Glendale Intends to Break Promise to Fund Deukmejian Park
“I’m still troubled by all the money being used up at Deukmejian. It’s just not fair.”
“Right now we have another $2.5 million parked in the Deukmejian account … this is $2.5 million that can be allocated for something else if we wanted to.” “Deukmejian, I’m sorry. I think we have to focus … on the downtown.”
These are actual statements made on the record by Glendale City Councilmembers in the last few months. What’s at stake here is the funding to finally finish the Le Mesnager stone barn in Deukmejian Wilderness Park as a nature education center and community room. The $2.5 million mentioned is money from “Development Impact Fees” that were already allocated by previous Councils to fund that completion. The current Council feels it is up for grabs for other projects.
What are Development Impact Fees?
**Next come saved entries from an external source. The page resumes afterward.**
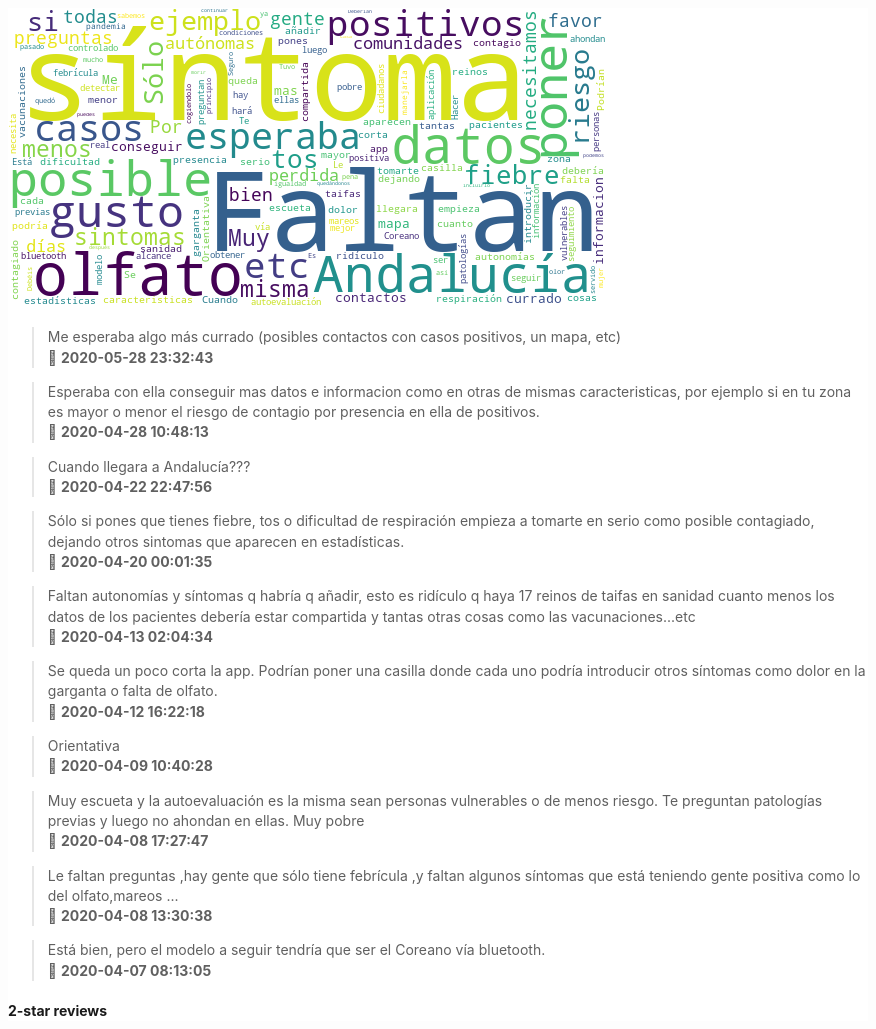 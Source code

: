 <img src="3_star_reviews_wordcloud.png" alt="es.gob.asistenciacovid19 3 reviews"/>
</p>

> Me esperaba algo más currado (posibles contactos con casos positivos, un mapa, etc)<br> :date: __2020-05-28 23:32:43__

> Esperaba con ella conseguir mas datos e informacion como en otras de mismas caracteristicas, por ejemplo si en tu zona es mayor o menor el riesgo de contagio por presencia en ella de positivos.<br> :date: __2020-04-28 10:48:13__

> Cuando llegara a Andalucía???<br> :date: __2020-04-22 22:47:56__

> Sólo si pones que tienes fiebre, tos o dificultad de respiración empieza a tomarte en serio como posible contagiado, dejando otros sintomas que aparecen en estadísticas.<br> :date: __2020-04-20 00:01:35__

> Faltan autonomías y síntomas q habría q añadir, esto es ridículo q haya 17 reinos de taifas en sanidad cuanto menos los datos de los pacientes debería estar compartida y tantas otras cosas como las vacunaciones...etc<br> :date: __2020-04-13 02:04:34__

> Se queda un poco corta la app. Podrían poner una casilla donde cada uno podría introducir otros síntomas como dolor en la garganta o falta de olfato.<br> :date: __2020-04-12 16:22:18__

> Orientativa<br> :date: __2020-04-09 10:40:28__

> Muy escueta y la autoevaluación es la misma sean personas vulnerables o de menos riesgo. Te preguntan patologías previas y luego no ahondan en ellas. Muy pobre<br> :date: __2020-04-08 17:27:47__

> Le faltan preguntas ,hay gente que sólo tiene febrícula ,y faltan algunos síntomas que está teniendo gente positiva como lo del olfato,mareos ...<br> :date: __2020-04-08 13:30:38__

> Está bien, pero el modelo a seguir tendría que ser el Coreano vía bluetooth.<br> :date: __2020-04-07 08:13:05__



#### 2-star reviews

<p align="center">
Development Impact Fees, DIFs for short, are funds collected from developers building in both north and south Glendale. The money is dedicated to creating and improving parks to mitigate all the monstrous huge apartments they’re building across Glendale. There is supposed to be a connection between where the development takes place and where the funds are spent. But funds can also be spent on projects that are regional in nature and benefit the entire community (like Deukmejian). Community input matters, too. There has been a huge spike in DIF money available for parks because of the frantic pace of building activity that seems to be a trademark of Glendale lately.
What to do with this newfound park money? “Let’s ask the community,” the Council said. They directed the Parks Dept. to hold a series of outreach meetings. In late 2015, meetings were held in south and central Glendale (none in North Glendale) where community members were asked to come and share their priorities for future park projects. The results of the meetings were presented to the Council on Dec. 8, 2015 as “Strategic Plan for Use of Development Impact Fees.” In the report, available online, under “What We Heard” the first entry reads: “Invest in citywide and regional assets – Deukmejian Nature Education Center, Rockhaven, and Riverwalk.” Comments throughout the survey supported creating a park at Rockhaven and finishing Deukmejian Nature Center. So what do you do when you get an answer you don’t like? You ignore it, of course. The Council put Rockhaven up for sale, and is proposing to defund the Deukmejian Nature Center
Deukmejian Wilderness Park has been one of the success stories of the Glendale Parks. It has become a regional attraction, and the parking lot fills up every weekend with people from all over Glendale and other cities. It has a volunteer corps unmatched by any other Glendale park. Community volunteers have planted hundreds of trees and built miles of hiking trails. It has docent-led educational hikes so popular that reservations are required. With the addition of a nature center, these volunteer and educational activities would have a central location to work from. As well, Glendale schools could have field trips there. Currently GUSD takes its nature education field trips to other cities, often Burbank, and as far away as Claremont.
Look, I get it – South Glendale needs parks. But North Glendale worked hard to maintain and expand the quality parks we have. Deukmejian Park, Oakmont 5 and Rockhaven were all purchased because we fought tenaciously for them. It’s unfair to take away all the resources we were promised and carry them south. There should be some balance.
Soon the Council will begin the budget process. Currently it appears the $2.5 million already allocated for Deukmejian will be re-directed to South Glendale, leaving exactly zero DIF dollars (out of a total of $27,000,000) allocated anywhere north of the Sports Complex. Please write an email to the City Council urging them to leave this money alone. Councilmembers Friedman and Devine so far support Deukmejian, but Gharpetian, Najarian and Sinanyan appear not to. Their email addresses can be found at www.glendaleca.gov/government/city-council.
First Rockhaven and now this? It appears Glendale’s new motto is “The City of Broken Promises.”